Records contained in a dataset
- - - - - - -

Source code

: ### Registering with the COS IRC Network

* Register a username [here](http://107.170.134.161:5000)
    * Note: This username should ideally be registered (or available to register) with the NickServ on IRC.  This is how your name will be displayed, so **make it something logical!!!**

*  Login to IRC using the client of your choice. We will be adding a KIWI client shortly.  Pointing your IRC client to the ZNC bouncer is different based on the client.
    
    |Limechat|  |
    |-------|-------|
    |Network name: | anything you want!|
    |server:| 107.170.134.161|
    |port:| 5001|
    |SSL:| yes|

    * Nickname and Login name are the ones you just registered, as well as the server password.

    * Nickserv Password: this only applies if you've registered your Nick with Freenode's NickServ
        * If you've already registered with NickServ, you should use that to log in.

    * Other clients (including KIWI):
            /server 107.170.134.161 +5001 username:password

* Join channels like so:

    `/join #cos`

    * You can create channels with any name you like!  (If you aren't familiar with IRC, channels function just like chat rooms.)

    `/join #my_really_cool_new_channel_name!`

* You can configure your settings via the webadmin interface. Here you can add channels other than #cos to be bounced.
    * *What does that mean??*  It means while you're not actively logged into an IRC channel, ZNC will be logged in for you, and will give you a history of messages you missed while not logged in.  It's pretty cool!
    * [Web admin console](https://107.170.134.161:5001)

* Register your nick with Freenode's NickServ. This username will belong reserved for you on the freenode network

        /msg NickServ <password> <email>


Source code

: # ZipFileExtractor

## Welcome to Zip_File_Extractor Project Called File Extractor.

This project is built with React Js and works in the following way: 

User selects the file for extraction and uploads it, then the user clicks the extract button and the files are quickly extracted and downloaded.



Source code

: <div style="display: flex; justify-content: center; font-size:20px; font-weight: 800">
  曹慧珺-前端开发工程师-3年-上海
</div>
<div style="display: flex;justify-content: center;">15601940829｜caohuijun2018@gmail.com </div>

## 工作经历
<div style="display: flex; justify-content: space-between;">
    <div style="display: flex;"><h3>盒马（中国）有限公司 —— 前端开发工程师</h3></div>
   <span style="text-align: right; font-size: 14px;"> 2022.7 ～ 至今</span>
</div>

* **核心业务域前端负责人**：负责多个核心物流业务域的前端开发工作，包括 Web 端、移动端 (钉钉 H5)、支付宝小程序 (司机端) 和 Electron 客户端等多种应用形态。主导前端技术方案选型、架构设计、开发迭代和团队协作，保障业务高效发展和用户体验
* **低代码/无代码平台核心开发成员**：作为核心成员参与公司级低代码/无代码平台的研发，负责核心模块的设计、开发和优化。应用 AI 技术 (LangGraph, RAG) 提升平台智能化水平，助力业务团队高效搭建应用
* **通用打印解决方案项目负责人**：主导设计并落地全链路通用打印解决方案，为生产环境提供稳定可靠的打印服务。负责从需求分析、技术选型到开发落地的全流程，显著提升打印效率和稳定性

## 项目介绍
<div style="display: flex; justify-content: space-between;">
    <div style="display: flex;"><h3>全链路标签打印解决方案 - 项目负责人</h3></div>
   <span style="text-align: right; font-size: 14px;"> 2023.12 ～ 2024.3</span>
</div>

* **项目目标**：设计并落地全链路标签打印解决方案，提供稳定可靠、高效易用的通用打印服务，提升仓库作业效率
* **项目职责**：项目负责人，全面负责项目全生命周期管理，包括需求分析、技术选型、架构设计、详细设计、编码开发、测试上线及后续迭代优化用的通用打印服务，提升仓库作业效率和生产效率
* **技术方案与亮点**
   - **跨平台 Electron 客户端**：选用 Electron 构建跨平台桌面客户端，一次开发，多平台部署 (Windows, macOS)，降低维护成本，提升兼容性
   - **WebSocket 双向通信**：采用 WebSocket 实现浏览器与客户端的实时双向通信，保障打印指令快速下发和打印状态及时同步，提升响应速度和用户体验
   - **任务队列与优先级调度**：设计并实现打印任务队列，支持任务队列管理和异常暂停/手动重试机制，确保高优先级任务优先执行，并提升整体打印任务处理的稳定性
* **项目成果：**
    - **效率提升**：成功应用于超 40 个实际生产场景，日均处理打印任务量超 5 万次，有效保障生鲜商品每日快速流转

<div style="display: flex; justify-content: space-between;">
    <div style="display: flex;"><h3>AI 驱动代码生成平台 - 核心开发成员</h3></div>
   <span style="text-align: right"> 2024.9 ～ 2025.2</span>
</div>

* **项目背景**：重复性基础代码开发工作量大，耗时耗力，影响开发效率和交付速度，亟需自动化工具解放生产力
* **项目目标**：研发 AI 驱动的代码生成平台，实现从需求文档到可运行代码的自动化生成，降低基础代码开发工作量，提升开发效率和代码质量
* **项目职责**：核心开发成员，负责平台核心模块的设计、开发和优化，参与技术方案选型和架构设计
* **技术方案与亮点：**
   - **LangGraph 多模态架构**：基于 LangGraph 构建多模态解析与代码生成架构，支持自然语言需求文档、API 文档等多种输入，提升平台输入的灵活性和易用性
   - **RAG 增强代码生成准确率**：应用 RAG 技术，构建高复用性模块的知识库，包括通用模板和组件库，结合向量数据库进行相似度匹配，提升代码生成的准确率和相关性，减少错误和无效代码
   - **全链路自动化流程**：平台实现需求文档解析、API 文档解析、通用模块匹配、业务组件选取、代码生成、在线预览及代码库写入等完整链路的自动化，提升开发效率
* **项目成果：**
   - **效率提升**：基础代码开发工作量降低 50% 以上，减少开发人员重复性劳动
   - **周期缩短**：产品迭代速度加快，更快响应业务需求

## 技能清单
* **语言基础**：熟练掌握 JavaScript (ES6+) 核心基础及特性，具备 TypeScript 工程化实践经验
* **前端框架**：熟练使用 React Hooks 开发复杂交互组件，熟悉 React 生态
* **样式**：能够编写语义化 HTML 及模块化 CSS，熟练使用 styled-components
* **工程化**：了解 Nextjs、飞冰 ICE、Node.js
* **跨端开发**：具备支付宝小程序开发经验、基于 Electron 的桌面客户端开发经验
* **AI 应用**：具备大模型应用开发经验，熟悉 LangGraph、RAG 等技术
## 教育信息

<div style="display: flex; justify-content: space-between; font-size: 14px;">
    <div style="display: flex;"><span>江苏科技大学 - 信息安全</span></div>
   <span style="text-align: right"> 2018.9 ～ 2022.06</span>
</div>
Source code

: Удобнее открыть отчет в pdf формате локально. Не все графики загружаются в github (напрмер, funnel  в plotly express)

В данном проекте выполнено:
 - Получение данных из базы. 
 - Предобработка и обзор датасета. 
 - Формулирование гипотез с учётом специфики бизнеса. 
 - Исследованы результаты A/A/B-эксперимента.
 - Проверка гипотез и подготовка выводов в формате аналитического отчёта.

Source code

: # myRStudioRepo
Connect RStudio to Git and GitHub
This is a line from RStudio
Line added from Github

- - - - - - -

> [REQUIRED ACTION] Return nothing but the lines from the top of the records above through the line that has "to be bounced.". Keep each one exact.

> [OUTPUT FOR THIS TASK]
Source code

: ### Registering with the COS IRC Network

* Register a username [here](http://107.170.134.161:5000)
    * Note: This username should ideally be registered (or available to register) with the NickServ on IRC.  This is how your name will be displayed, so **make it something logical!!!**

*  Login to IRC using the client of your choice. We will be adding a KIWI client shortly.  Pointing your IRC client to the ZNC bouncer is different based on the client.
    
    |Limechat|  |
    |-------|-------|
    |Network name: | anything you want!|
    |server:| 107.170.134.161|
    |port:| 5001|
    |SSL:| yes|

    * Nickname and Login name are the ones you just registered, as well as the server password.

    * Nickserv Password: this only applies if you've registered your Nick with Freenode's NickServ
        * If you've already registered with NickServ, you should use that to log in.

    * Other clients (including KIWI):
            /server 107.170.134.161 +5001 username:password

* Join channels like so:

    `/join #cos`

    * You can create channels with any name you like!  (If you aren't familiar with IRC, channels function just like chat rooms.)

    `/join #my_really_cool_new_channel_name!`

* You can configure your settings via the webadmin interface. Here you can add channels other than #cos to be bounced.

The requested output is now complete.